#### WORK ITEM
Where "maintained" occurs in a line of the entries below, copy that line.

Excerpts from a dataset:

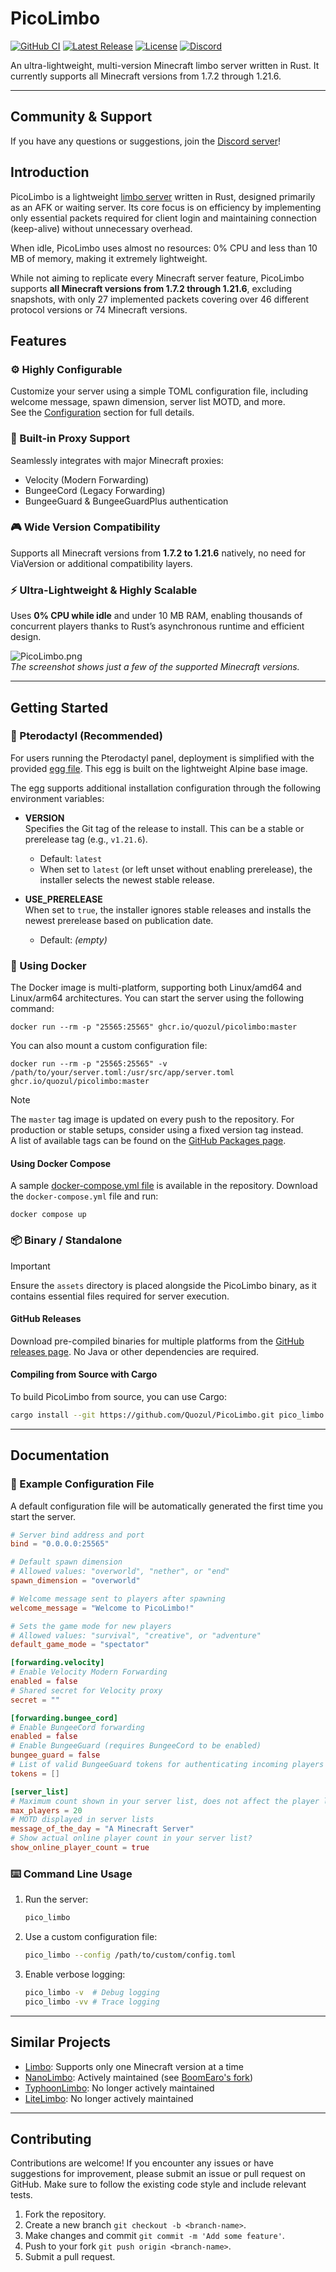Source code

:# PicoLimbo

[![GitHub CI](https://img.shields.io/github/actions/workflow/status/Quozul/PicoLimbo/.github%2Fworkflows%2Fci.yml?branch=master)](https://github.com/Quozul/PicoLimbo/actions)
[![Latest Release](https://img.shields.io/github/v/release/Quozul/PicoLimbo)](https://github.com/Quozul/PicoLimbo/releases)
[![License](https://img.shields.io/github/license/Quozul/PicoLimbo)](LICENSE)
[![Discord](https://img.shields.io/discord/1373364651118694585)](https://discord.gg/M2a9dxJPRy)

An ultra-lightweight, multi-version Minecraft limbo server written in Rust.
It currently supports all Minecraft versions from 1.7.2 through 1.21.6.

---

## Community & Support

If you have any questions or suggestions, join the [Discord server](https://discord.gg/M2a9dxJPRy)!

## Introduction

PicoLimbo is a lightweight [limbo server](https://quozul.dev/posts/2025-05-14-what-are-minecraft-limbo-servers/) written
in Rust, designed primarily as an AFK or waiting server. Its core focus is on efficiency by implementing only essential
packets required for client login and maintaining connection (keep-alive) without unnecessary overhead.

When idle, PicoLimbo uses almost no resources: 0% CPU and less than 10 MB of memory, making it extremely lightweight.

While not aiming to replicate every Minecraft server feature, PicoLimbo supports **all Minecraft versions from 1.7.2
through 1.21.6**, excluding snapshots, with only 27 implemented packets covering over 46 different protocol versions or
74 Minecraft versions.

## Features

### ⚙️ Highly Configurable

Customize your server using a simple TOML configuration file, including welcome message, spawn dimension, server list
MOTD, and more.  
See the [Configuration](#-example-configuration-file) section for full details.

### 🔀 Built-in Proxy Support

Seamlessly integrates with major Minecraft proxies:

- Velocity (Modern Forwarding)
- BungeeCord (Legacy Forwarding)
- BungeeGuard & BungeeGuardPlus authentication

### 🎮 Wide Version Compatibility

Supports all Minecraft versions from **1.7.2 to 1.21.6** natively, no need for ViaVersion or additional compatibility
layers.

### ⚡ Ultra-Lightweight & Highly Scalable

Uses **0% CPU while idle** and under 10 MB RAM, enabling thousands of concurrent players thanks to Rust’s asynchronous
runtime and efficient design.

![PicoLimbo.png](./docs/assets/PicoLimbo.png)  
*The screenshot shows just a few of the supported Minecraft versions.*

---

## Getting Started

### 🚀 Pterodactyl (Recommended)

For users running the Pterodactyl panel, deployment is simplified with the provided [egg file](./pterodactyl/eggs). This
egg is built on the lightweight Alpine base image.

The egg supports additional installation configuration through the following environment variables:

- **VERSION**  
  Specifies the Git tag of the release to install. This can be a stable or prerelease tag (e.g., `v1.21.6`).
    - Default: `latest`
    - When set to `latest` (or left unset without enabling prerelease), the installer selects the newest stable release.

- **USE_PRERELEASE**  
  When set to `true`, the installer ignores stable releases and installs the newest prerelease based on publication
  date.
    - Default: *(empty)*

### 🐋 Using Docker

The Docker image is multi-platform, supporting both Linux/amd64 and Linux/arm64 architectures. You can start the server
using the following command:

```shell
docker run --rm -p "25565:25565" ghcr.io/quozul/picolimbo:master
```

You can also mount a custom configuration file:

```shell
docker run --rm -p "25565:25565" -v /path/to/your/server.toml:/usr/src/app/server.toml ghcr.io/quozul/picolimbo:master
```

> [!NOTE]
> The `master` tag image is updated on every push to the repository. For production or stable setups, consider using a
> fixed version tag instead.  
> A list of available tags can be found on the
> [GitHub Packages page](https://github.com/Quozul/PicoLimbo/pkgs/container/picolimbo/versions?filters%5Bversion_type%5D=tagged).

#### Using Docker Compose

A sample [docker-compose.yml file](./docker-compose.yml) is available in the repository. Download the
`docker-compose.yml` file and run:

```shell
docker compose up
```

### 📦 Binary / Standalone

> [!IMPORTANT]
> Ensure the `assets` directory is placed alongside the PicoLimbo binary, as it contains essential files required for
> server execution.

#### GitHub Releases

Download pre-compiled binaries for multiple platforms from
the [GitHub releases page](https://github.com/Quozul/PicoLimbo/releases). No Java or other dependencies are required.

#### Compiling from Source with Cargo

To build PicoLimbo from source, you can use Cargo:

```bash
cargo install --git https://github.com/Quozul/PicoLimbo.git pico_limbo
```

---

## Documentation

### 🔧 Example Configuration File

A default configuration file will be automatically generated the first time you start the server.

```toml
# Server bind address and port
bind = "0.0.0.0:25565"

# Default spawn dimension
# Allowed values: "overworld", "nether", or "end"
spawn_dimension = "overworld"

# Welcome message sent to players after spawning
welcome_message = "Welcome to PicoLimbo!"

# Sets the game mode for new players
# Allowed values: "survival", "creative", or "adventure"
default_game_mode = "spectator"

[forwarding.velocity]
# Enable Velocity Modern Forwarding
enabled = false
# Shared secret for Velocity proxy
secret = ""

[forwarding.bungee_cord]
# Enable BungeeCord forwarding
enabled = false
# Enable BungeeGuard (requires BungeeCord to be enabled)
bungee_guard = false
# List of valid BungeeGuard tokens for authenticating incoming players
tokens = []

[server_list]
# Maximum count shown in your server list, does not affect the player limit
max_players = 20
# MOTD displayed in server lists
message_of_the_day = "A Minecraft Server"
# Show actual online player count in your server list?
show_online_player_count = true
```

### ⌨️ Command Line Usage

1. Run the server:
   ```bash
   pico_limbo
   ```
2. Use a custom configuration file:
   ```bash
   pico_limbo --config /path/to/custom/config.toml
   ```
3. Enable verbose logging:
   ```bash
   pico_limbo -v  # Debug logging
   pico_limbo -vv # Trace logging
   ```

---

## Similar Projects

- [Limbo](https://github.com/LOOHP/Limbo): Supports only one Minecraft version at a time
- [NanoLimbo](https://github.com/Nan1t/NanoLimbo): Actively maintained
  (see [BoomEaro's fork](https://github.com/BoomEaro/NanoLimbo/tree/feature/1.21.2))
- [TyphoonLimbo](https://github.com/TyphoonMC/TyphoonLimbo): No longer actively maintained
- [LiteLimbo](https://github.com/ThomasOM/LiteLimbo): No longer actively maintained

---

## Contributing

Contributions are welcome! If you encounter any issues or have suggestions for improvement, please submit an issue or
pull request on GitHub. Make sure to follow the existing code style and include relevant tests.

1. Fork the repository.
2. Create a new branch `git checkout -b <branch-name>`.
3. Make changes and commit `git commit -m 'Add some feature'`.
4. Push to your fork `git push origin <branch-name>`.
5. Submit a pull request.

#### TASK OUTPUT
- [NanoLimbo](https://github.com/Nan1t/NanoLimbo): Actively maintained
- [TyphoonLimbo](https://github.com/TyphoonMC/TyphoonLimbo): No longer actively maintained
- [LiteLimbo](https://github.com/ThomasOM/LiteLimbo): No longer actively maintained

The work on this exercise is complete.